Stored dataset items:

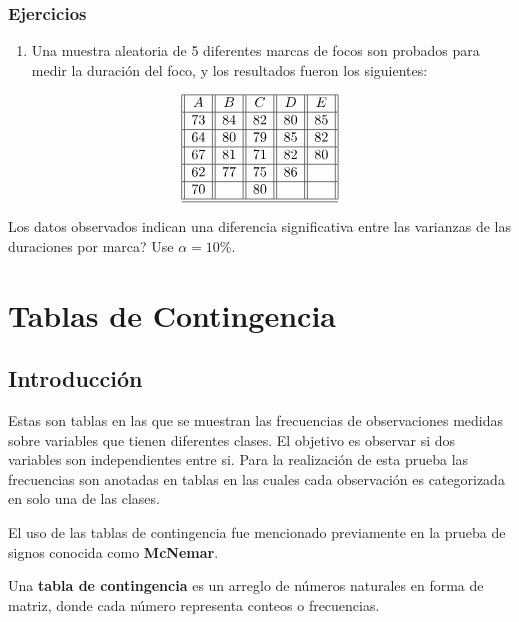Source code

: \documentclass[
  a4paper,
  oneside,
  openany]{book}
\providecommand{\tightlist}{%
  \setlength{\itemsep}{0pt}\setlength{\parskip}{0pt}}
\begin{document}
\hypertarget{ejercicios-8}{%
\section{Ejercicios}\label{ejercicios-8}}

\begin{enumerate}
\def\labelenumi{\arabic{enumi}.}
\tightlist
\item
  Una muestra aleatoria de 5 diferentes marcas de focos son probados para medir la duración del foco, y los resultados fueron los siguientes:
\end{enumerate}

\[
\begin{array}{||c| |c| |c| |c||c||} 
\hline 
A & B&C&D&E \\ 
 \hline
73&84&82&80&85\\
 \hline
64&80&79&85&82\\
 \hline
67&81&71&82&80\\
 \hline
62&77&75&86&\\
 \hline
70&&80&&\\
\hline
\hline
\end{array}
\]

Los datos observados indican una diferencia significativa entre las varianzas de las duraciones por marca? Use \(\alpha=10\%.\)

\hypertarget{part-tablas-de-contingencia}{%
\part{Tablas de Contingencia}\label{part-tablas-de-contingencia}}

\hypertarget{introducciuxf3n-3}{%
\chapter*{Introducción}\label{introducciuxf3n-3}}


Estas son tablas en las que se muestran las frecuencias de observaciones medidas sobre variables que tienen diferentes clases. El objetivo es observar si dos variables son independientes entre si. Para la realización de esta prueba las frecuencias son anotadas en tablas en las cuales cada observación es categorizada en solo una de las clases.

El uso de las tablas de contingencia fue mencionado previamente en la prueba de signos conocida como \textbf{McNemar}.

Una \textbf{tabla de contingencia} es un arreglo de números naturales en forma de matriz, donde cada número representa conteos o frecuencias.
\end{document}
--
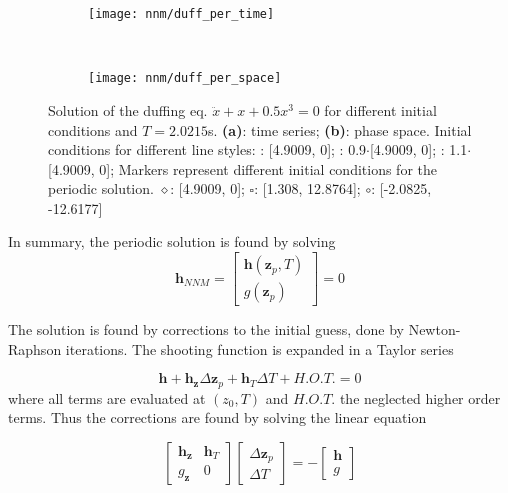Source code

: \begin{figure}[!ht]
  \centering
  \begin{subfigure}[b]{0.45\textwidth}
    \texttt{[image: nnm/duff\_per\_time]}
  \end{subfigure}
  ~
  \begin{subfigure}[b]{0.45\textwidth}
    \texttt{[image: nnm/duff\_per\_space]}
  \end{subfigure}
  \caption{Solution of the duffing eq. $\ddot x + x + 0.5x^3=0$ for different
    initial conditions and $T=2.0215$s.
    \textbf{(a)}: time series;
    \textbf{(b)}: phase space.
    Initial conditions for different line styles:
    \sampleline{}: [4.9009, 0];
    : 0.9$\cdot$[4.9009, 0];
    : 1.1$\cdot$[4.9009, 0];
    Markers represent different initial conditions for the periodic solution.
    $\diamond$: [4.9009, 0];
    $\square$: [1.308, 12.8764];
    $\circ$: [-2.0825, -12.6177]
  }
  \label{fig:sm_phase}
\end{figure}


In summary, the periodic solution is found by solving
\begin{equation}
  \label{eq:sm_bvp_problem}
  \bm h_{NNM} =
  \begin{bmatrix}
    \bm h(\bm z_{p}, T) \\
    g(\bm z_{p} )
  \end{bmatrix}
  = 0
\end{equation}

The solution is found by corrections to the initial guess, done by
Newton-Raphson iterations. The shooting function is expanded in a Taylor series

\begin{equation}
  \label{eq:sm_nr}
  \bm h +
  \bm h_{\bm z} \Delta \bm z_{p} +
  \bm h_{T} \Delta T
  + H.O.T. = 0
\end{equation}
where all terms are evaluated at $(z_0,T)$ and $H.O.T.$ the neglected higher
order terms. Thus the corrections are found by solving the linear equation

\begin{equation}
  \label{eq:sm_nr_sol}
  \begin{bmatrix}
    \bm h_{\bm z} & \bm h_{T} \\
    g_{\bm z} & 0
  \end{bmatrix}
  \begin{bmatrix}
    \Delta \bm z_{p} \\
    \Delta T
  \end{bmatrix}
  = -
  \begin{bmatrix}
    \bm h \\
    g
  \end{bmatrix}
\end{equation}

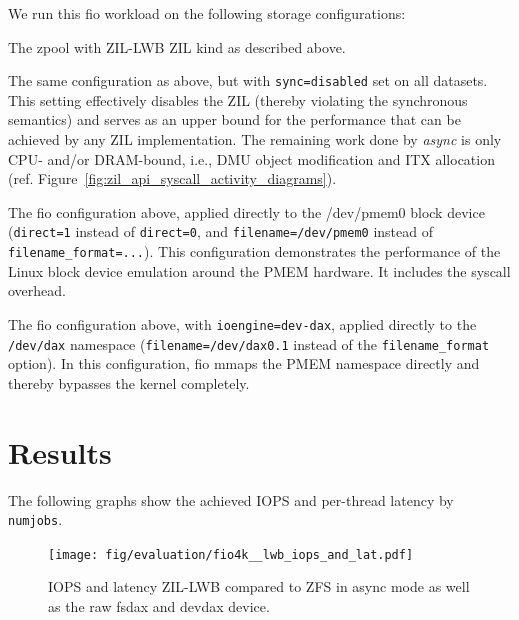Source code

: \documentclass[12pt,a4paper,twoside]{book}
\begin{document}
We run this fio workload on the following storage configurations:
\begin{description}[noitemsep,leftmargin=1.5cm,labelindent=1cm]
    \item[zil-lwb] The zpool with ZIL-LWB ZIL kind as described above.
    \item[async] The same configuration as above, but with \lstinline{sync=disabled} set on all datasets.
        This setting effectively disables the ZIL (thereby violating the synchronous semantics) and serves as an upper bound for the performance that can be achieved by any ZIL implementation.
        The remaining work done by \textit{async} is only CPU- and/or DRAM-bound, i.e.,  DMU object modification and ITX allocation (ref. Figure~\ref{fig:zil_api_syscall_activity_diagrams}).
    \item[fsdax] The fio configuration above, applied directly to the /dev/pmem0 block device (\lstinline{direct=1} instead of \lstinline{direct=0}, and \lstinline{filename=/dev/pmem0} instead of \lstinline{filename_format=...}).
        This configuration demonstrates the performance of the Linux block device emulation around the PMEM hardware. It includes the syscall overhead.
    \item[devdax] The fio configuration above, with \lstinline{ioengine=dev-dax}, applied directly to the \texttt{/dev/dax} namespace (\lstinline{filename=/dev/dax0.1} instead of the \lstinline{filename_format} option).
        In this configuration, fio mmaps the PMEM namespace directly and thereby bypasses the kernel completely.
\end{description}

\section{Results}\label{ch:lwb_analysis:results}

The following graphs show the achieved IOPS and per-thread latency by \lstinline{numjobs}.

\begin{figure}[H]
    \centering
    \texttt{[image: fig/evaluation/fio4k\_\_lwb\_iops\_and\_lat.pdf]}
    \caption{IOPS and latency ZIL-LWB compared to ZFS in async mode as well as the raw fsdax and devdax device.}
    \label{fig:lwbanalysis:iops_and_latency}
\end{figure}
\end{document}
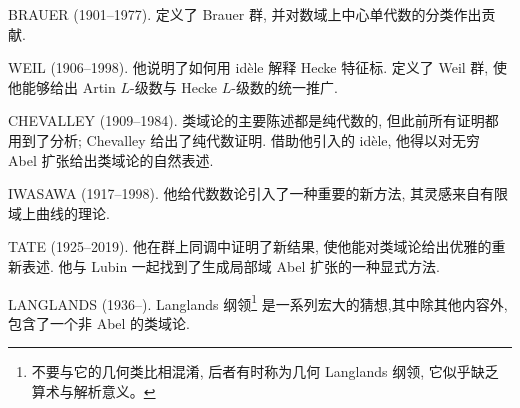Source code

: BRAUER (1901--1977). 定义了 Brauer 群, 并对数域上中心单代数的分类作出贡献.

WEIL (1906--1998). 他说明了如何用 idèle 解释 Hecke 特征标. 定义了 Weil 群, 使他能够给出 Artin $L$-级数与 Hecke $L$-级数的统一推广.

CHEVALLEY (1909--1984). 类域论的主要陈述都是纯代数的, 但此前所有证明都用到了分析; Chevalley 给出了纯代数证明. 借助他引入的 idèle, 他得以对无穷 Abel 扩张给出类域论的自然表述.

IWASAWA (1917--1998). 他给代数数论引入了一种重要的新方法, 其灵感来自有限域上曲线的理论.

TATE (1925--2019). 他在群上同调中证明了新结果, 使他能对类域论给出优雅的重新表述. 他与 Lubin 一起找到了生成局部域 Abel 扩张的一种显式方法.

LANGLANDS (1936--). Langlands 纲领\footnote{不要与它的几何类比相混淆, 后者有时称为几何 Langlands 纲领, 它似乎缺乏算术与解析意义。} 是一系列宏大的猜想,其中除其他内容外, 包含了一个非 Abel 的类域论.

Task item:
Please return all lines from the records that hold the word "different".

Task result:
  \caption{Solution of the duffing eq. $\ddot x + x + 0.5x^3=0$ for different
    Initial conditions for different line styles:
    Markers represent different initial conditions for the periodic solution.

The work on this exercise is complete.